▶ [ACTIVITY]
In the listing below, find the line that contains "Ip Calculator made using FastApi" and the line that contains "People present (lines said)". Quote both and every line between them, exactly, and nothing more.

▶ [RECORDED DATA]
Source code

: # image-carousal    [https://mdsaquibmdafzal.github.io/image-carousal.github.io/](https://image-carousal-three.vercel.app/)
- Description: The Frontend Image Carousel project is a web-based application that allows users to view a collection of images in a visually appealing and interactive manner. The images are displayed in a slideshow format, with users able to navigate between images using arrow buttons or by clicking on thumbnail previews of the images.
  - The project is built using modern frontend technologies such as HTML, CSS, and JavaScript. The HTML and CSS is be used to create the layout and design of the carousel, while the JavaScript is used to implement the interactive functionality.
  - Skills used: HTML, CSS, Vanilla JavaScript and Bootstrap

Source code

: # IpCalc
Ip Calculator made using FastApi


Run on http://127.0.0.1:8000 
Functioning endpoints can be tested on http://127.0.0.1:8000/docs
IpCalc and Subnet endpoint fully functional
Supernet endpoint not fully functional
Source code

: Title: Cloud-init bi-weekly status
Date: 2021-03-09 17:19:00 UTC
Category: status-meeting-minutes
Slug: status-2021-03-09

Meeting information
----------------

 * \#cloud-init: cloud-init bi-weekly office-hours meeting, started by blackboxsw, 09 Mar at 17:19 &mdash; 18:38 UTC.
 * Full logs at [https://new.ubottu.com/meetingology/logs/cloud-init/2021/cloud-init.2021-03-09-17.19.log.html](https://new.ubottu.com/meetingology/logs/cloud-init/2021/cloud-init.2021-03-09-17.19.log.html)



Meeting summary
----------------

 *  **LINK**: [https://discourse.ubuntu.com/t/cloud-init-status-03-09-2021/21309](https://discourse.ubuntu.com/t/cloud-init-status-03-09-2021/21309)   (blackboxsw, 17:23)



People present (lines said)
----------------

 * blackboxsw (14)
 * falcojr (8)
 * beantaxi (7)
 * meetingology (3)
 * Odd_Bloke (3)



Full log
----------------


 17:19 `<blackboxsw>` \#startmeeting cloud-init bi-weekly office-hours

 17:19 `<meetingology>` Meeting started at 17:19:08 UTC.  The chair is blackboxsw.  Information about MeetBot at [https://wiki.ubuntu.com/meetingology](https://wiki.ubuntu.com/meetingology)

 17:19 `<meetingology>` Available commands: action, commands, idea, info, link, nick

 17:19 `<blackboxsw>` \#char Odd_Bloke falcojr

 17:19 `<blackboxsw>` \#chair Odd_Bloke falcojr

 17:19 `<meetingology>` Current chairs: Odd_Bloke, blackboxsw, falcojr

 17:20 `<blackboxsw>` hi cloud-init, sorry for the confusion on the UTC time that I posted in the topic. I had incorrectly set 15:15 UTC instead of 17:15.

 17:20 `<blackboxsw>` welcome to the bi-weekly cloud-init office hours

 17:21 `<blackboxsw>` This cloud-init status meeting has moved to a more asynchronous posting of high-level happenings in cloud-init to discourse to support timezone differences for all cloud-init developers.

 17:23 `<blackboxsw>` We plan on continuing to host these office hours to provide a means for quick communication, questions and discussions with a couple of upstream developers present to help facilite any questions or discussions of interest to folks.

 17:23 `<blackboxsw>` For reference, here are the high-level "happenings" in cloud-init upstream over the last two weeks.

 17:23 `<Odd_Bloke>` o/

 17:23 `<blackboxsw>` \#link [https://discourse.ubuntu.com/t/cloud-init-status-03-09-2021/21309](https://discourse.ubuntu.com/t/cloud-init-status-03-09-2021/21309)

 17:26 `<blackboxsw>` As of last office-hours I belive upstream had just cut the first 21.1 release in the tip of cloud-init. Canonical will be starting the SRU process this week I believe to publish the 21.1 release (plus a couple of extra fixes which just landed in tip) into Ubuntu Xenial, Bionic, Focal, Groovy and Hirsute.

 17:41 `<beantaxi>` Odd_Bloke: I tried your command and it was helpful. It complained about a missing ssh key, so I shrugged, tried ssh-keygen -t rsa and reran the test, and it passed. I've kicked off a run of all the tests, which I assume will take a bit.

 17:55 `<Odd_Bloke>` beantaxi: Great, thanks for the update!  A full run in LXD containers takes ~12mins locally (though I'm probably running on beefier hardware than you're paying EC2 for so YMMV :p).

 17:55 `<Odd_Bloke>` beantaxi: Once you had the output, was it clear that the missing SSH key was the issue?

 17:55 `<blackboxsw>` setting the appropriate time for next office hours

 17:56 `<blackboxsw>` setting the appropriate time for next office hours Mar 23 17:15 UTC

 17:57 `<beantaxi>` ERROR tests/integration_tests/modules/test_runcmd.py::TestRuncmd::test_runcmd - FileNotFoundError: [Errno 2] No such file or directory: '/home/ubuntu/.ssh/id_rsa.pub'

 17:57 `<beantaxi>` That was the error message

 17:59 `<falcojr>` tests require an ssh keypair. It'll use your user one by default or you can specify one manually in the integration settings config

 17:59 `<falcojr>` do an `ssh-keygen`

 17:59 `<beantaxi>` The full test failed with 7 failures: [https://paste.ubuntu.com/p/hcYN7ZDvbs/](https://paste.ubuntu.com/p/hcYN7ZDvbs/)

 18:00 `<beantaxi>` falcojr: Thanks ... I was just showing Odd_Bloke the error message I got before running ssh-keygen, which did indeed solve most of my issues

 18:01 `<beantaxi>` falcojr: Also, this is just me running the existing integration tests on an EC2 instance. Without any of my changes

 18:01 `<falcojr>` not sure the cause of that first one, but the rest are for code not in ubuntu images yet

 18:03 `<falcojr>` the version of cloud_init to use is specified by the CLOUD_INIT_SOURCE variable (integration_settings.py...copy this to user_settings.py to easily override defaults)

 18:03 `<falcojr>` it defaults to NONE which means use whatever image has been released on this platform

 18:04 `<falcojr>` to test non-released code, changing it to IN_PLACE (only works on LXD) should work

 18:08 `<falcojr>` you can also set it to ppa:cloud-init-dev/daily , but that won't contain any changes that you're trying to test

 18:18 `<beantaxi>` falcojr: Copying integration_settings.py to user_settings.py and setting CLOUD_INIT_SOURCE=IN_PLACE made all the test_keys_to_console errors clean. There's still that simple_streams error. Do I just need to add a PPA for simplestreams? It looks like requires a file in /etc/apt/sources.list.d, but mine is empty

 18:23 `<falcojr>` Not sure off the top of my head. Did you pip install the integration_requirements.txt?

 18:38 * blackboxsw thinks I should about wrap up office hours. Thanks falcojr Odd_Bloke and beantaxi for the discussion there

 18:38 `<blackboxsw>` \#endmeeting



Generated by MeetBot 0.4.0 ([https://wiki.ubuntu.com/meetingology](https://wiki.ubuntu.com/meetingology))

▶ [TASK OUTPUT]
Ip Calculator made using FastApi


Run on http://127.0.0.1:8000 
Functioning endpoints can be tested on http://127.0.0.1:8000/docs
IpCalc and Subnet endpoint fully functional
Supernet endpoint not fully functional
Source code

: Title: Cloud-init bi-weekly status
Date: 2021-03-09 17:19:00 UTC
Category: status-meeting-minutes
Slug: status-2021-03-09

Meeting information
----------------

 * \#cloud-init: cloud-init bi-weekly office-hours meeting, started by blackboxsw, 09 Mar at 17:19 &mdash; 18:38 UTC.
 * Full logs at [https://new.ubottu.com/meetingology/logs/cloud-init/2021/cloud-init.2021-03-09-17.19.log.html](https://new.ubottu.com/meetingology/logs/cloud-init/2021/cloud-init.2021-03-09-17.19.log.html)



Meeting summary
----------------

 *  **LINK**: [https://discourse.ubuntu.com/t/cloud-init-status-03-09-2021/21309](https://discourse.ubuntu.com/t/cloud-init-status-03-09-2021/21309)   (blackboxsw, 17:23)



People present (lines said)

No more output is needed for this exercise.